Luego seguimos largo rato conversando (discutiendo, en realidad), pero lo que me importa ahora está presente en esa transcripción: el arte no transmite nada, el receptor pone el contenido.

Para el conozca algo del asunto le cuento que se trataba de "surrealismo abstracto" (el que no sabe de qué se trata no se pierde nada pero le cuento que una pista la tiene con la pintura de Miró que puse arriba).

A todo esto que ya viene largo y absurdo le falta todavía su pico más alto: John Cage.

Como me extendí demasiado no voy a contarles mucho de él (porque además es muy conocido y abundan sus fanáticos que les podrán contar infinidad de cosas).
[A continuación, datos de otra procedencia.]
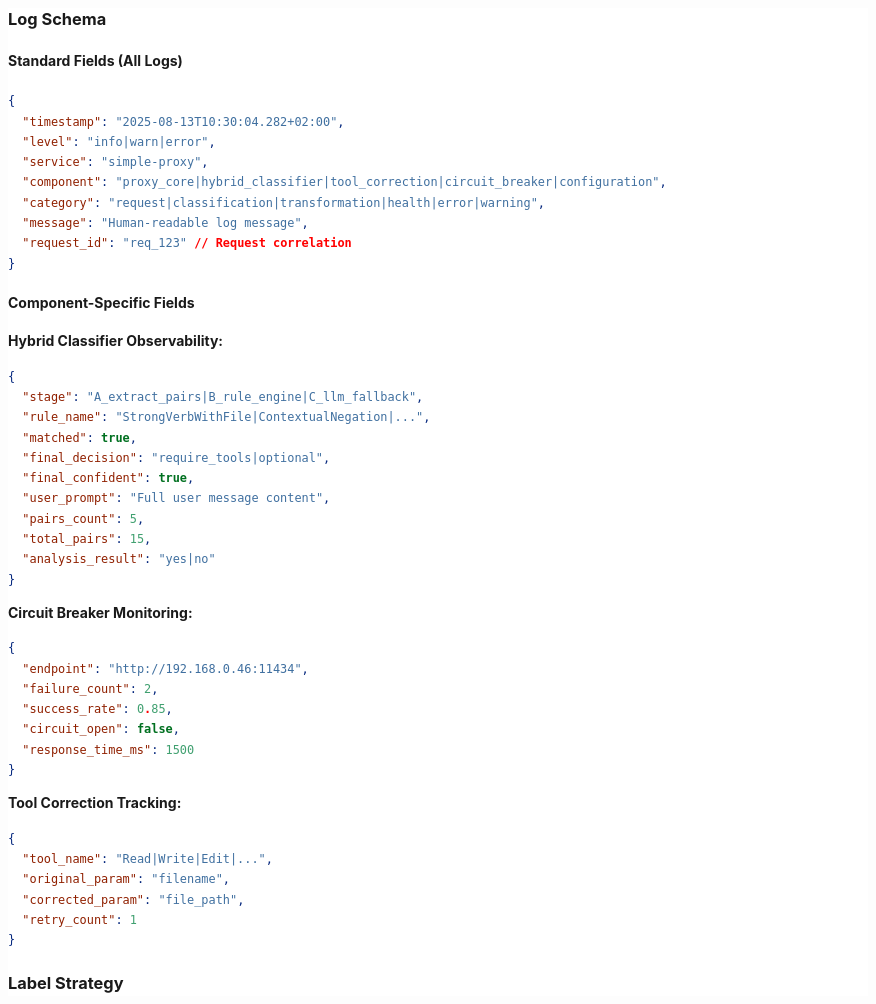 ### Log Schema

#### Standard Fields (All Logs)
```json
{
  "timestamp": "2025-08-13T10:30:04.282+02:00",
  "level": "info|warn|error",
  "service": "simple-proxy", 
  "component": "proxy_core|hybrid_classifier|tool_correction|circuit_breaker|configuration",
  "category": "request|classification|transformation|health|error|warning",
  "message": "Human-readable log message",
  "request_id": "req_123" // Request correlation
}
```

#### Component-Specific Fields

**Hybrid Classifier Observability:**
```json
{
  "stage": "A_extract_pairs|B_rule_engine|C_llm_fallback",
  "rule_name": "StrongVerbWithFile|ContextualNegation|...",
  "matched": true,
  "final_decision": "require_tools|optional", 
  "final_confident": true,
  "user_prompt": "Full user message content",
  "pairs_count": 5,
  "total_pairs": 15,
  "analysis_result": "yes|no"
}
```

**Circuit Breaker Monitoring:**
```json
{
  "endpoint": "http://192.168.0.46:11434",
  "failure_count": 2,
  "success_rate": 0.85,
  "circuit_open": false,
  "response_time_ms": 1500
}
```

**Tool Correction Tracking:**
```json
{
  "tool_name": "Read|Write|Edit|...",
  "original_param": "filename",
  "corrected_param": "file_path", 
  "retry_count": 1
}
```

### Label Strategy
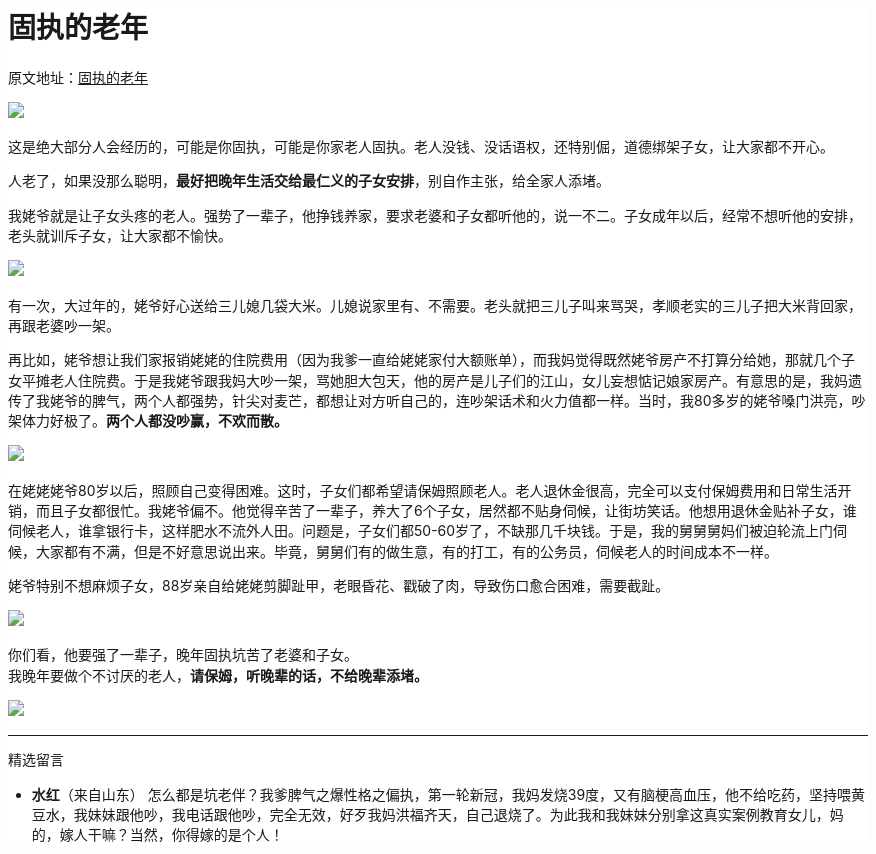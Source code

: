 
固执的老年
=====

原文地址：[固执的老年](http://mp.weixin.qq.com/s?__biz=MzA4NTIwNjY3Ng==&mid=2650447904&idx=2&sn=7243f4c3cfc0ba99e46b170f7ef5458d&chksm=87d573dbb0a2facd397d1144db9a036fb204297c16bddb424bf94616166e31bbbec24ec20521&scene=27#wechat_redirect)



![](https://mmbiz.qpic.cn/mmbiz_png/ibxAaMO0XO4DZS1DooNwmoCzibSVBlLjmcicUEfvXegTcHTHiaJNg82HfdLGhMQkFpcx6g6VQjTSb5IXoM4gHuiaPQQ/640?wx_fmt=png)

这是绝大部分人会经历的，可能是你固执，可能是你家老人固执。老人没钱、没话语权，还特别倔，道德绑架子女，让大家都不开心。

人老了，如果没那么聪明，**最好把晚年生活交给最仁义的子女安排**，别自作主张，给全家人添堵。

我姥爷就是让子女头疼的老人。强势了一辈子，他挣钱养家，要求老婆和子女都听他的，说一不二。子女成年以后，经常不想听他的安排，老头就训斥子女，让大家都不愉快。  

![](https://mmbiz.qpic.cn/mmbiz_png/ibxAaMO0XO4BTZHoFaGASvav6CL7pSvticiaD8rp6GU5ibFKGWiaRNe70q7ibkAmbcxHZVwdEXZib68xtLH9wQoJHUHIQ/640?wx_fmt=png)

有一次，大过年的，姥爷好心送给三儿媳几袋大米。儿媳说家里有、不需要。老头就把三儿子叫来骂哭，孝顺老实的三儿子把大米背回家，再跟老婆吵一架。

再比如，姥爷想让我们家报销姥姥的住院费用（因为我爹一直给姥姥家付大额账单），而我妈觉得既然姥爷房产不打算分给她，那就几个子女平摊老人住院费。于是我姥爷跟我妈大吵一架，骂她胆大包天，他的房产是儿子们的江山，女儿妄想惦记娘家房产。有意思的是，我妈遗传了我姥爷的脾气，两个人都强势，针尖对麦芒，都想让对方听自己的，连吵架话术和火力值都一样。当时，我80多岁的姥爷嗓门洪亮，吵架体力好极了。**两个人都没吵赢，不欢而散。**

![](https://mmbiz.qpic.cn/mmbiz_png/ibxAaMO0XO4BTZHoFaGASvav6CL7pSvticiaD8rp6GU5ibFKGWiaRNe70q7ibkAmbcxHZVwdEXZib68xtLH9wQoJHUHIQ/640?wx_fmt=png)

在姥姥姥爷80岁以后，照顾自己变得困难。这时，子女们都希望请保姆照顾老人。老人退休金很高，完全可以支付保姆费用和日常生活开销，而且子女都很忙。我姥爷偏不。他觉得辛苦了一辈子，养大了6个子女，居然都不贴身伺候，让街坊笑话。他想用退休金贴补子女，谁伺候老人，谁拿银行卡，这样肥水不流外人田。问题是，子女们都50-60岁了，不缺那几千块钱。于是，我的舅舅舅妈们被迫轮流上门伺候，大家都有不满，但是不好意思说出来。毕竟，舅舅们有的做生意，有的打工，有的公务员，伺候老人的时间成本不一样。

姥爷特别不想麻烦子女，88岁亲自给姥姥剪脚趾甲，老眼昏花、戳破了肉，导致伤口愈合困难，需要截趾。  

![](https://mmbiz.qpic.cn/mmbiz_png/ibxAaMO0XO4BTZHoFaGASvav6CL7pSvticiaD8rp6GU5ibFKGWiaRNe70q7ibkAmbcxHZVwdEXZib68xtLH9wQoJHUHIQ/640?wx_fmt=png)

你们看，他要强了一辈子，晚年固执坑苦了老婆和子女。  
我晚年要做个不讨厌的老人，**请保姆，听晚辈的话，不给晚辈添堵。**

![](https://mmbiz.qpic.cn/mmbiz_png/ibxAaMO0XO4DZS1DooNwmoCzibSVBlLjmcvzaPRX3N6bW44upclPQfbJUd7OcKWSlOJ2VANuA8mnfCJ8lfFxnY7w/640?wx_fmt=png)

  













---

精选留言


- **水红**（来自山东）
  怎么都是坑老伴？我爹脾气之爆性格之偏执，第一轮新冠，我妈发烧39度，又有脑梗高血压，他不给吃药，坚持喂黄豆水，我妹妹跟他吵，我电话跟他吵，完全无效，好歹我妈洪福齐天，自己退烧了。为此我和我妹妹分别拿这真实案例教育女儿，妈的，嫁人干嘛？当然，你得嫁的是个人！
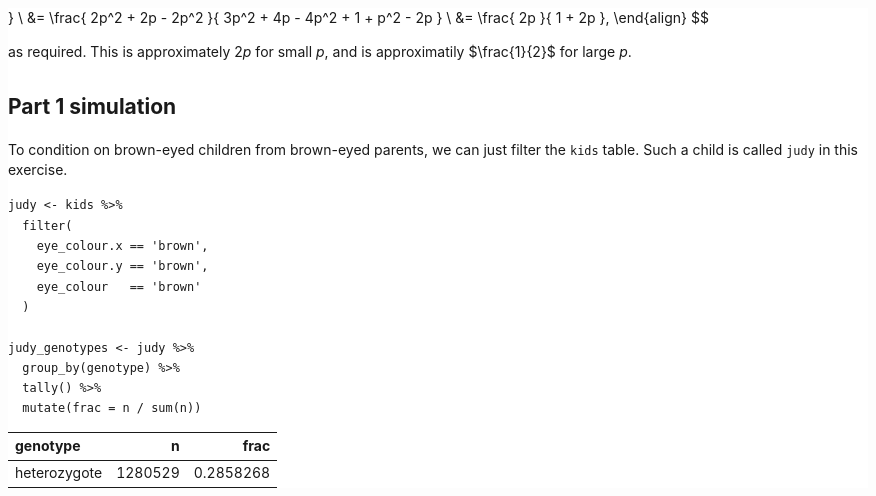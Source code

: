   }
  \\
  &=
  \frac{
    2p^2 + 2p - 2p^2
  }{
    3p^2 + 4p - 4p^2 + 1 + p^2 - 2p
  }
  \\
  &=
  \frac{
    2p
  }{
    1 + 2p
  },
\end{align}
$$

as required. This is approximately $2p$ for small $p$, and is
approximatily $\frac{1}{2}$ for large $p$.

Part 1 simulation
-----------------

To condition on brown-eyed children from brown-eyed parents, we can just
filter the `kids` table. Such a child is called `judy` in this exercise.

``` {.r}
judy <- kids %>%
  filter(
    eye_colour.x == 'brown',
    eye_colour.y == 'brown',
    eye_colour   == 'brown'
  )

judy_genotypes <- judy %>%
  group_by(genotype) %>%
  tally() %>%
  mutate(frac = n / sum(n))
```

<table class="table table-striped table-hover table-responsive" style="margin-left: auto; margin-right: auto;">
<thead>
<tr>
<th style="text-align:left;">
genotype
</th>
<th style="text-align:right;">
n
</th>
<th style="text-align:right;">
frac
</th>
</tr>
</thead>
<tbody>
<tr>
<td style="text-align:left;">
heterozygote
</td>
<td style="text-align:right;">
1280529
</td>
<td style="text-align:right;">
0.2858268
Lo que me interesa aquí es su obra: 4', 33". Si hacen click en el link no podrán creer lo que escuchan (o, mejor, lo que no escuchan). Más allá de todas las explicaciones que encontrarán si buscan, la realidad es que su genialidad consiste en una partitura que ordena al intérprete a ¡no emitir sonido alguno durante 4 minutos y 33 segundos!!!!!!!!!!

Es el mismo concepto de mi interlocutora artista pero llevado al paroxismo: no hay nada, el receptor pone todo.

Pero lo peor del caso es que lo llamó "música no intencional". Es decir, al silencio lo llamamos música. Personalmente, me encanta el silencio pero el silencio es silencio y la música es música.

Cuando llamo música al silencio estoy mintiendo. Y la mentira, "como y por" lo que dijimos en el post anterior, además de mala.... es fea.